Directions
Set down again exactly the lines of the listing below that fall between the line holding "- Registrar **horas" and the line holding "- **Offset**: punto", inclusive.

+ + +

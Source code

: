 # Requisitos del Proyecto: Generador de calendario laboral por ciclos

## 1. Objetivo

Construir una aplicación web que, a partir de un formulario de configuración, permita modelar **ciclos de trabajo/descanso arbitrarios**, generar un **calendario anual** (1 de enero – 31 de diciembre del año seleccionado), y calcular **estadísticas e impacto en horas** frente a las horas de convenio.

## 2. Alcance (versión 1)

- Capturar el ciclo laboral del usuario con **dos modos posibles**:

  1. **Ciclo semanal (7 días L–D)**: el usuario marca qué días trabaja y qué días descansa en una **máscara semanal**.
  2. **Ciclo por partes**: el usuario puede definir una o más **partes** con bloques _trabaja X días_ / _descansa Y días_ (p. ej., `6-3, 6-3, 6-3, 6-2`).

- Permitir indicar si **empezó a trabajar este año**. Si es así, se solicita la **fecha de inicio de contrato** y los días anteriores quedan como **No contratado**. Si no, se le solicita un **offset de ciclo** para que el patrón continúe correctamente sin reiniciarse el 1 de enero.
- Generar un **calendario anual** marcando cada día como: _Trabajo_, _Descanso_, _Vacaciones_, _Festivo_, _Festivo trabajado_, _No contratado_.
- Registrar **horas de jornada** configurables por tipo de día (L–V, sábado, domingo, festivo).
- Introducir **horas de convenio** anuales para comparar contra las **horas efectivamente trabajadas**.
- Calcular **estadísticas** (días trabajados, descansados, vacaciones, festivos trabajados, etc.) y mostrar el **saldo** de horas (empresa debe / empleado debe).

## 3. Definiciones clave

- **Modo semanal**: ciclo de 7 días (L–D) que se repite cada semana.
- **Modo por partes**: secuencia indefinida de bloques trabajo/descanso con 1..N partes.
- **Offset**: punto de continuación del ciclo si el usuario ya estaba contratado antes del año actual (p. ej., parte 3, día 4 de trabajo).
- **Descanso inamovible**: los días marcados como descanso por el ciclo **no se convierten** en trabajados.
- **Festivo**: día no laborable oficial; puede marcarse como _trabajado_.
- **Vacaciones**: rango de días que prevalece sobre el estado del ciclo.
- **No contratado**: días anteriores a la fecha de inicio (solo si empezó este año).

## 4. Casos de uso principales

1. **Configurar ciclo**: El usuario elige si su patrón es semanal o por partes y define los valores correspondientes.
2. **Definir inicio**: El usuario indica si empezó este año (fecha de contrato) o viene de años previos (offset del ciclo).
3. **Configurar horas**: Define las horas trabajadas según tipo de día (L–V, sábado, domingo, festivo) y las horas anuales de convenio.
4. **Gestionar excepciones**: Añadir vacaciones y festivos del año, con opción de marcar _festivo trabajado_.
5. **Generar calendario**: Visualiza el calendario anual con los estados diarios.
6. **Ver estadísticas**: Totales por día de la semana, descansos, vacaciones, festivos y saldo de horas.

+ + +

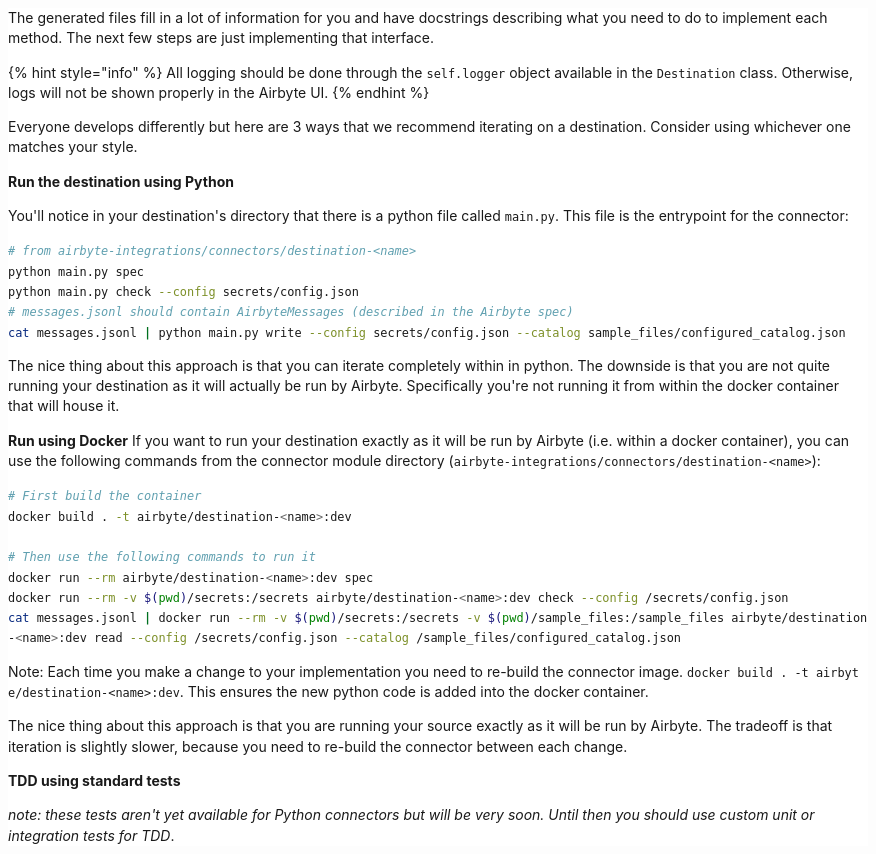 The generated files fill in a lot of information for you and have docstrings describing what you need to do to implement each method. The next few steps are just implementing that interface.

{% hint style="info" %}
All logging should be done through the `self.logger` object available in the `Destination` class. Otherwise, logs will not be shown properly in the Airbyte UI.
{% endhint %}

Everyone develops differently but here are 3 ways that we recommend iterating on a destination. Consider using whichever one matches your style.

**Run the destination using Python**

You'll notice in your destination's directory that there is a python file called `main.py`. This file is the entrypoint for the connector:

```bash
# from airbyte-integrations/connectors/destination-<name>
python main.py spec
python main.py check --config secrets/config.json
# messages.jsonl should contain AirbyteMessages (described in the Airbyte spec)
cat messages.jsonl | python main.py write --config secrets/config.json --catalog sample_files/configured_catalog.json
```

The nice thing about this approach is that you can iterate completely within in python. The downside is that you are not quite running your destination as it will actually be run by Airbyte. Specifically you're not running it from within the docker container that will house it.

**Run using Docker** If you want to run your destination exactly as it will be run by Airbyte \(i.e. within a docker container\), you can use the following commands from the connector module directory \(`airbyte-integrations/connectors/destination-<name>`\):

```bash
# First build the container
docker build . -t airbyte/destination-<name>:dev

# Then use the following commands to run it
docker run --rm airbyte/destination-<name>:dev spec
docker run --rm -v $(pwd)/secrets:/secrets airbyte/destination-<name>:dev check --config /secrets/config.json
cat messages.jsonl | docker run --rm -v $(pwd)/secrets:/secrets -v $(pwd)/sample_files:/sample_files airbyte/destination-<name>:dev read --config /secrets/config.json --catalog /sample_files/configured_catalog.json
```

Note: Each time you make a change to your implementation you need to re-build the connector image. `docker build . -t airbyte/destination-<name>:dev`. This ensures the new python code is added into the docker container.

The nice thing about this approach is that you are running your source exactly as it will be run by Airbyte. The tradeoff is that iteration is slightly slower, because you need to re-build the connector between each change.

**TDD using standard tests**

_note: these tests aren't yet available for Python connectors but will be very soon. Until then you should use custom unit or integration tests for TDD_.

+ + +

Response to this exercise
- Registrar **horas de jornada** configurables por tipo de día (L–V, sábado, domingo, festivo).
- Introducir **horas de convenio** anuales para comparar contra las **horas efectivamente trabajadas**.
- Calcular **estadísticas** (días trabajados, descansados, vacaciones, festivos trabajados, etc.) y mostrar el **saldo** de horas (empresa debe / empleado debe).

## 3. Definiciones clave

- **Modo semanal**: ciclo de 7 días (L–D) que se repite cada semana.
- **Modo por partes**: secuencia indefinida de bloques trabajo/descanso con 1..N partes.
- **Offset**: punto de continuación del ciclo si el usuario ya estaba contratado antes del año actual (p. ej., parte 3, día 4 de trabajo).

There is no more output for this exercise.